BENGALURU (Reuters) – The National Stock Exchange of India is suing the country’s market regulator to get access to 60 billion rupees ($816.77 million) of its revenue deposited into a separate account for over four years, the Economic Times reported https://economictimes.indiatimes.com/markets/stocks/news/nse-approaches-sat-to-access-over-6000-cr/articleshow/82619623.cms on Friday, citing people with knowledge of the matter.
In September 2016, the Securities and Exchange Board of India (SEBI) had asked the NSE to deposit revenue generated from offering co-location services into a separate account and had barred it from using those funds, the report said.
Brokerages can rent data racks in the exchange itself from co-location frameworks, allowing them quicker access to exchange servers.
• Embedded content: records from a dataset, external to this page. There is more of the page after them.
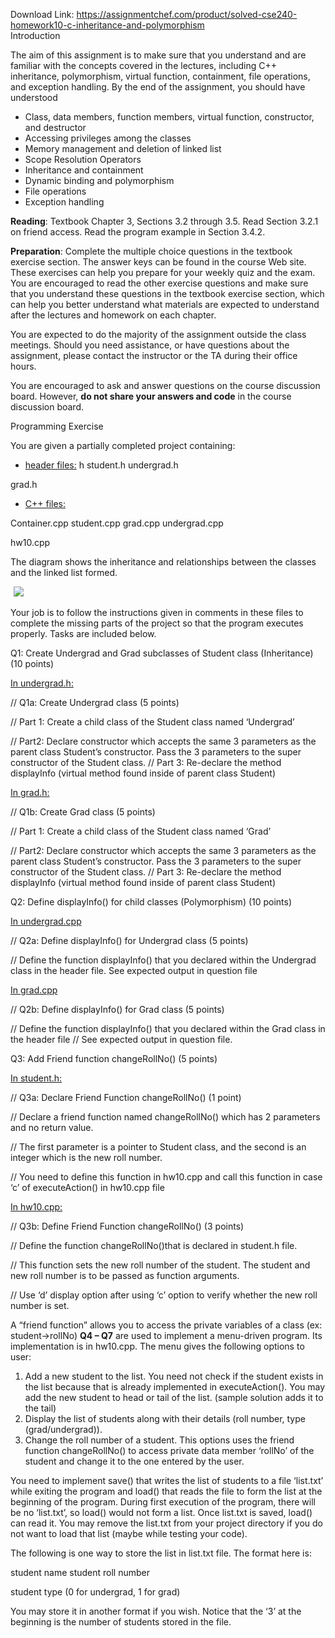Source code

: Download Link: https://assignmentchef.com/product/solved-cse240-homework10-c-inheritance-and-polymorphism
<br>
Introduction

The aim of this assignment is to make sure that you understand and are familiar with the concepts covered in the lectures, including C++ inheritance, polymorphism, virtual function, containment, file operations, and exception handling. By the end of the assignment, you should have understood

<ul>

 <li>Class, data members, function members, virtual function, constructor, and destructor</li>

 <li>Accessing privileges among the classes</li>

 <li>Memory management and deletion of linked list</li>

 <li>Scope Resolution Operators</li>

 <li>Inheritance and containment</li>

 <li>Dynamic binding and polymorphism</li>

 <li>File operations</li>

 <li>Exception handling</li>

</ul>




<strong>Reading</strong>:​ Textbook Chapter 3, Sections 3.2 through 3.5. Read Section 3.2.1 on friend access. Read the program example in Section 3.4.2.

<strong>Preparation</strong>:​ Complete the multiple choice questions in the textbook exercise section. The answer keys can be found in the course Web site. These exercises can help you prepare for your weekly quiz and the exam. You are encouraged to read the other exercise questions and make sure that you understand these questions in the textbook exercise section, which can help you better understand what materials are expected to understand after the lectures and homework on each chapter.

You are expected to do the majority of the assignment outside the class meetings. Should you need assistance, or have questions about the assignment, please contact the instructor or the TA during their office hours.

You are encouraged to ask and answer questions on the course discussion board. However, <strong>do</strong>​<strong> not share your answers and code</strong> in the course discussion board.​

Programming Exercise

You are given a partially completed project containing:

<ul>

 <li><u>header files:</u> h student.h undergrad.h</li>

</ul>

grad.h

<ul>

 <li><u>C++ files:</u></li>

</ul>

Container.cpp student.cpp grad.cpp undergrad.cpp

hw10.cpp

The diagram shows the inheritance and relationships between the classes and the linked list formed.

<img decoding="async" data-recalc-dims="1" data-src="https://i0.wp.com/www.ankitcodinghub.com/wp-content/uploads/2020/05/228.png?w=980&amp;ssl=1" class="lazyload" src="data:image/gif;base64,R0lGODlhAQABAAAAACH5BAEKAAEALAAAAAABAAEAAAICTAEAOw==">

 <noscript>

  <img decoding="async" src="https://i0.wp.com/www.ankitcodinghub.com/wp-content/uploads/2020/05/228.png?w=980&amp;ssl=1" data-recalc-dims="1">

 </noscript>




Your job is to follow the instructions given in comments in these files to complete the missing parts of the project so that the program executes properly. Tasks are included below.

Q1: Create Undergrad and Grad subclasses of Student class (Inheritance) (10 points)

<u>In undergrad.h:</u>

// Q1a: Create Undergrad class (5 points)

// Part 1: Create a child class of the Student class named ‘Undergrad’

// Part2: Declare constructor which accepts the same 3 parameters as the parent class Student’s constructor.  Pass the 3 parameters to the super constructor of the Student class. // Part 3: Re-declare the method displayInfo (virtual method found inside of parent class Student)

<u>In grad.h:</u>

// Q1b: Create Grad class (5 points)

// Part 1: Create a child class of the Student class named ‘Grad’

// Part2: Declare constructor which accepts the same 3 parameters as the parent class Student’s constructor. Pass the 3 parameters to the super constructor of the Student class. // Part 3: Re-declare the method displayInfo (virtual method found inside of parent class Student)

Q2: Define displayInfo() for child classes (Polymorphism) (10 points)

<u>In undergrad.cpp</u>

// Q2a: Define displayInfo() for Undergrad class (5 points)

// Define the function displayInfo() that you declared within the Undergrad class in the header file. See expected output in question file

<u>In grad.cpp</u>

// Q2b: Define displayInfo() for Grad class (5 points)

// Define the function displayInfo() that you declared within the Grad class in the header file // See expected output in question file.

Q3: Add Friend function changeRollNo() (5 points)

<u>In student.h:</u>

// Q3a: Declare Friend Function changeRollNo()  (1 point)

// Declare a friend function named changeRollNo() which has 2 parameters and no return value.

// The first parameter is a pointer to Student class, and the second is an integer which is the new roll number.

// You need to define this function in hw10.cpp and call this function in case ‘c’ of executeAction() in hw10.cpp file

<u>In hw10.cpp:</u>

// Q3b: Define Friend Function changeRollNo()  (3 points)

// Define the function changeRollNo()that is declared in student.h file.

// This function sets the new roll number of the student. The student and new roll number is to be passed as function arguments.

// Use ‘d’ display option after using ‘c’ option to verify whether the new roll number is set.




A “friend function” allows you to access the private variables of a class (ex: student-&gt;rollNo) <strong>Q4 – Q7</strong> are used to implement a menu-driven program. Its implementation is in hw10.cpp.​            The menu gives the following options to user:

<ol>

 <li>Add a new student to the list. You need not check if the student exists in the list because that is already implemented in executeAction(). You may add the new student to head or tail of the list. (sample solution adds it to the tail)</li>

 <li>Display the list of students along with their details (roll number, type (grad/undergrad)).</li>

 <li>Change the roll number of a student. This options uses the friend function changeRollNo() to access private data member ‘rollNo’ of the student and change it to the one entered by the user.</li>

</ol>




You need to implement save() that writes the list of students to a file ‘list.txt’ while exiting the program and load() that reads the file to form the list at the beginning of the program. During first execution of the program, there will be no ‘list.txt’, so load() would not form a list. Once list.txt is saved, load() can read it. You may remove the list.txt from your project directory if you do not want to load that list (maybe while testing your code).

The following is one way to store the list in list.txt file. The format here is:

student name student roll number

student type (0 for undergrad, 1 for grad)

You may store it in another format if you wish. Notice that the ‘3’ at the beginning is the number of students stored in the file.


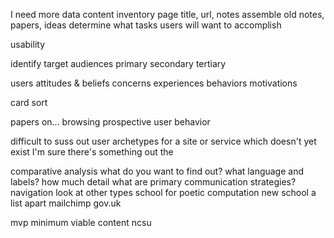 I need more data
    content inventory
        page title, url, notes
    assemble old notes, papers, ideas
    determine what tasks users will want to accomplish
    
usability

identify target audiences
    primary
    secondary
    tertiary

users
    attitudes & beliefs
    concerns
    experiences
    behaviors
    motivations


card sort

papers on...
    browsing
    prospective user behavior

difficult to suss out user archetypes for a site or service which doesn't yet exist
    I'm sure there's something out the

comparative analysis
    what do you want to find out?
        what language and labels?
        how much detail
        what are primary communication strategies?
        navigation
    look at other types
        school for poetic computation
        new school
        a list apart
        mailchimp
        gov.uk

mvp
    minimum viable content
    ncsu
    

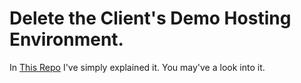 # Delete the Client's Demo Hosting Environment. 

 In [This Repo](https://github.com/erajuahmed/DbObjectDroppingWithASchedular/blob/main/ObjectDroppingDBScriptWithData.sql) I've simply explained it. You may've a look into it.
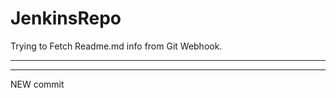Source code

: # JenkinsRepo

Trying to Fetch Readme.md info from Git Webhook.


-------------------------------------------
-------------------------------------------
NEW commit 
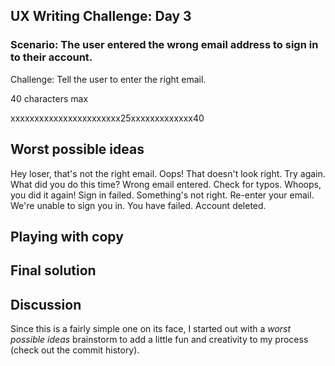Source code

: ## UX Writing Challenge: Day 3
### Scenario: The user entered the wrong email address to sign in to their account.

Challenge: Tell the user to enter the right email.

40 characters max

xxxxxxxxxxxxxxxxxxxxxxx25xxxxxxxxxxxxx40

## Worst possible ideas
Hey loser, that's not the right email.
Oops! That doesn't look right. Try again. 
What did you do this time?
Wrong email entered. Check for typos.
Whoops, you did it again!
Sign in failed. 
Something's not right. Re-enter your email.
We're unable to sign you in.
You have failed. Account deleted. 

## Playing with copy


## Final solution





## Discussion
Since this is a fairly simple one on its face, I started out with a *worst possible ideas* brainstorm to add a little fun and creativity to my process (check out the commit history). 
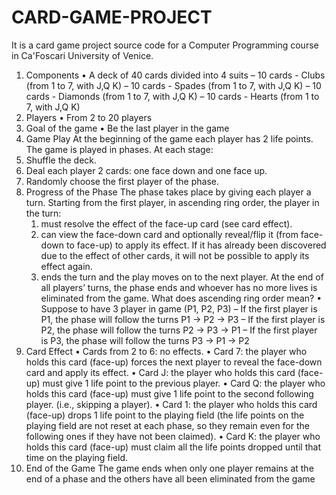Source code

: # CARD-GAME-PROJECT
It is a card game project source code for a Computer Programming course in Ca'Foscari University of Venice.
1. Components
  • A deck of 40 cards divided into 4 suits
    – 10 cards - Clubs (from 1 to 7, with J,Q K)
    – 10 cards - Spades (from 1 to 7, with J,Q K)
    – 10 cards - Diamonds (from 1 to 7, with J,Q K)
    – 10 cards - Hearts (from 1 to 7, with J,Q K)
2. Players
  • From 2 to 20 players
3. Goal of the game
  • Be the last player in the game
4. Game Play
  At the beginning of the game each player has 2 life points.
  The game is played in phases. At each stage:
  1. Shuffle the deck.
  2. Deal each player 2 cards: one face down and one face up.
  3. Randomly choose the first player of the phase.
5. Progress of the Phase
  The phase takes place by giving each player a turn. Starting from the first player, in ascending ring
  order, the player in the turn:
    1. must resolve the effect of the face-up card (see card effect).
    2. can view the face-down card and optionally reveal/flip it (from face-down to face-up) to apply
    its effect. If it has already been discovered due to the effect of other cards, it will not be possible
    to apply its effect again.
    3. ends the turn and the play moves on to the next player. At the end of all players’ turns, the
    phase ends and whoever has no more lives is eliminated from the game.
      What does ascending ring order mean?
        • Suppose to have 3 player in game (P1, P2, P3)
          – If the first player is P1, the phase will follow the turns P1 → P2 → P3
          – If the first player is P2, the phase will follow the turns P2 → P3 → P1
          – If the first player is P3, the phase will follow the turns P3 → P1 → P2
6. Card Effect
  • Cards from 2 to 6: no effects.
  • Card 7: the player who holds this card (face-up) forces the next player to reveal the face-down
    card and apply its effect.
  • Card J: the player who holds this card (face-up) must give 1 life point to the previous player.
  • Card Q: the player who holds this card (face-up) must give 1 life point to the second following
    player. (i.e., skipping a player).
  • Card 1: the player who holds this card (face-up) drops 1 life point to the playing field (the
    life points on the playing field are not reset at each phase, so they remain even for the following
    ones if they have not been claimed).
  • Card K: the player who holds this card (face-up) must claim all the life points dropped until
    that time on the playing field.
7. End of the Game
    The game ends when only one player remains at the end of a phase and the others have all been
        eliminated from the game
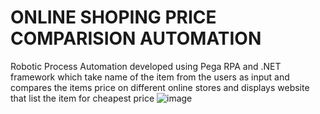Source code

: # ONLINE SHOPING PRICE COMPARISION AUTOMATION
Robotic Process Automation developed using Pega RPA and .NET framework which take name of the item from the users as input and compares the items price on different online stores and displays website that list the item for cheapest price
![image](https://user-images.githubusercontent.com/69889290/133398189-7be6d3c7-cb8d-4341-a2e5-3439ff9028e8.png)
In April 2019, SEBI said https://www.reuters.com/article/india-sebi-nse-idUSL3N22C416 it did not have enough evidence that the NSE committed a fraudulent and unfair trade practice but it had established the exchange did not exercise due diligence when putting in place the co-location servers.
The stock exchange has moved the Securities Appellate Tribunal to get permission to withdraw money from the account, according to the report.
The NSE also wants the tribunal to pass an order discontinuing the need for the bourse to put its co-location revenues into a different account, the report added. The tribunal is set to hear the matter on May 17.
SEBI and NSE did not immediately respond to Reuters’ requests for comments.